Plain-text document sources

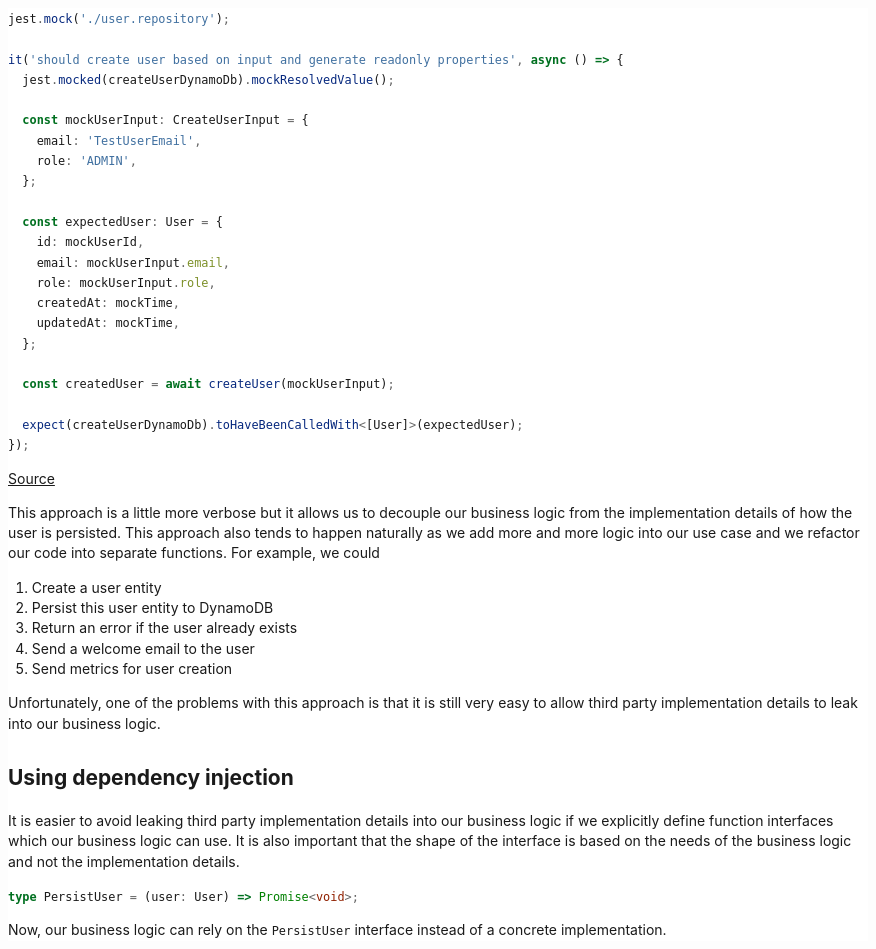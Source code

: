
 ```ts
jest.mock('./user.repository');

it('should create user based on input and generate readonly properties', async () => {
  jest.mocked(createUserDynamoDb).mockResolvedValue();

  const mockUserInput: CreateUserInput = {
    email: 'TestUserEmail',
    role: 'ADMIN',
  };

  const expectedUser: User = {
    id: mockUserId,
    email: mockUserInput.email,
    role: mockUserInput.role,
    createdAt: mockTime,
    updatedAt: mockTime,
  };

  const createdUser = await createUser(mockUserInput);

  expect(createUserDynamoDb).toHaveBeenCalledWith<[User]>(expectedUser);
});
```

[Source](../src/libs/user/v2-some-layers/user.use-case.test.ts)

This approach is a little more verbose but it allows us to decouple our business logic from the implementation details of how the user is persisted.
This approach also tends to happen naturally as we add more and more logic into our use case and we refactor our code into separate functions. For example, we could

1. Create a user entity
2. Persist this user entity to DynamoDB
3. Return an error if the user already exists
4. Send a welcome email to the user
5. Send metrics for user creation

Unfortunately, one of the problems with this approach is that it is still very easy to allow third party implementation details to leak into our business logic.

## Using dependency injection

It is easier to avoid leaking third party implementation details into our business logic if we explicitly define function interfaces which
our business logic can use. It is also important that the shape of the interface is based on the needs of the business logic and not the implementation details.

```ts
type PersistUser = (user: User) => Promise<void>;
```

Now, our business logic can rely on the `PersistUser` interface instead of a concrete implementation.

> Exercise goal
Only the line containing "1. Create a user entity" and the lines after it, up to and including the last line of the data, should appear in the answer, exactly as written.

> Solved problem
1. Create a user entity
2. Persist this user entity to DynamoDB
3. Return an error if the user already exists
4. Send a welcome email to the user
5. Send metrics for user creation

Unfortunately, one of the problems with this approach is that it is still very easy to allow third party implementation details to leak into our business logic.

## Using dependency injection

It is easier to avoid leaking third party implementation details into our business logic if we explicitly define function interfaces which
our business logic can use. It is also important that the shape of the interface is based on the needs of the business logic and not the implementation details.

```ts
type PersistUser = (user: User) => Promise<void>;
```

Now, our business logic can rely on the `PersistUser` interface instead of a concrete implementation.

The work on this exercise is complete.